O que proponho é uma agenda positiva. O Estatuto da Criança e do
Adolescente deveria estar em vigor há 22 anos e não está porque a reação
desses setores da sociedade que clamam pela redução da responsabilidade
penal não é a mesma diante da negação dos direitos das crianças e dos
adolescentes. Crianças respeitadas, bem alimentadas, escolarizadas e bem
tratadas não praticam violência contra o próximo. Que sejam respeitadas
e implementadas as normas do Estatuto da Criança e do adolescente. Que
sejam responsabilizados os administradores que não respeitarem a norma
constitucional que determina que crianças e adolescentes devam ter
precedência de atendimento nas políticas sociais públicas e destinação
privilegiada de recursos públicos.
Atribuir-se maturidade aos jovens em conflito com a lei chega às
raias da irresponsabilidade quando o CNJ apurou que quase 90% desses
jovens abandonaram (ou foram abandonados) pela escola e não completaram o
ensino fundamental. As maiores vítimas de violência no Brasil são as
crianças e adolescentes. Em 2012, segundo relatório do Disque 100 foram
registrados 120 mil casos de violência contra crianças e adolescentes,
enquanto dados do ISP, da Secretaria de Segurança do Rio de Janeiro
apenas 8% dos registros policiais se referem a adolescentes como
protagonistas de violência.
Interessa apenas aos negligentes administradores que não cumprem as
leis que priorizam as crianças o encarceramento precoce desses jovens
porque assim escondem nas masmorras as vergonhas de sua negligência
administrativa.
É falso afirmar-se que os adolescentes não são responsabilizados
pelos atos infracionais que cometem. Segundo o CNJ existem 15 mil
adolescentes cumprindo medidas sócio educativas no Brasil e essas
medidas vão, segundo a gravidade dos atos cometidos de advertência à
internação (prisão), que pode variar em até três anos. Ora, numa fase de
plena energia o enclausuramento de um jovem por um período tão longo
chega a ser mais gravoso do quem a pena máxima de um adulto.

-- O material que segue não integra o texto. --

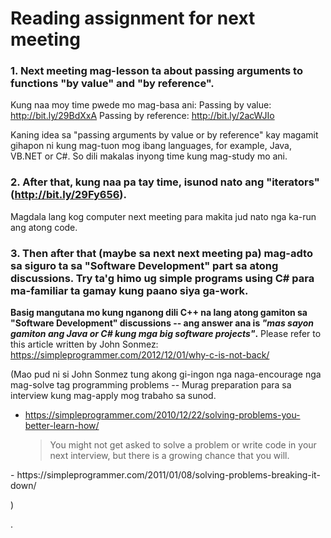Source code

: # Reading assignment for next meeting

### 1. Next meeting mag-lesson ta about passing arguments to functions "by value" and "by reference".

Kung naa moy time pwede mo mag-basa ani:
Passing by value: http://bit.ly/29BdXxA
Passing by reference: http://bit.ly/2acWJIo

Kaning idea sa "passing arguments by value or by reference" kay magamit gihapon ni kung mag-tuon mog ibang languages, for example, Java, VB.NET or C#. So dili makalas inyong time kung mag-study mo ani.

### 2. After that, kung naa pa tay time, isunod nato ang "iterators" (http://bit.ly/29Fy656).

Magdala lang kog computer next meeting para makita jud nato nga ka-run ang atong code.

### 3. Then after that (maybe sa next next meeting pa) mag-adto sa siguro ta sa "Software Development" part sa atong discussions. Try ta'g himo ug simple programs using C# para ma-familiar ta gamay kung paano siya ga-work.

**Basig mangutana mo kung nganong dili C++ na lang atong gamiton sa "Software Development" discussions -- ang answer ana is _"mas sayon gamiton ang Java or C# kung mga big software projects"_.** Please refer to this article written by John Sonmez: https://simpleprogrammer.com/2012/12/01/why-c-is-not-back/

(Mao pud ni si John Sonmez tung akong gi-ingon nga naga-encourage nga mag-solve tag programming problems -- Murag preparation para sa interview kung mag-apply mog trabaho sa sunod.
 - https://simpleprogrammer.com/2010/12/22/solving-problems-you-better-learn-how/
       <blockquote>
You might not get asked to solve a problem or write code in your next interview, but there is a growing chance that you will.
</blockquote>
 - https://simpleprogrammer.com/2011/01/08/solving-problems-breaking-it-down/
 
)

.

Levando-se em conta que a finalidade da pena deve ser a reabilitação,
a reforma, a correição, visando o retorno à sociedade como um membro
produtivo e reintegrado, o grande infrator, mais uma vez, é o Estado
brasileiro, uma vez que não cumpre as normas legais que impões que as
unidades sócio educativas devam em obediência aos princípios
constitucionais da brevidade, excepcionalidade e respeito à condição
peculiar de pessoa em desenvolvimento, privá-los da liberdade, obedecida
rigorosa separação por critérios de idade, compleição física, e
gravidade da infração, e nenhuma das unidades de cumprimento de medidas
no Brasil cumprem a lei.
A lei obriga ainda que os jovens em conflito com a lei e em
cumprimento da medida de internação devem permanecer em unidades que
ofereçam instalações físicas em condições adequadas de habitabilidade,
higiene, salubridade, e segurança, além de propiciar escolarização e
profissionalização, além de atividades culturais, esportivas e de lazer;
preservar a identidade em ambiente de respeito e dignidade, em pequenas
unidades com grupos reduzidos. Nada disso é cumprido por nenhum estado
da federação e, mais grave, o CNJ constatou abusos sexuais de
adolescentes, pelo menos 19 mortes foram registradas nas unidades, 28%
tinham sofrido agressões de funcionários. Em pelo menos 11 estados, as
unidades operam acima da sua capacidade.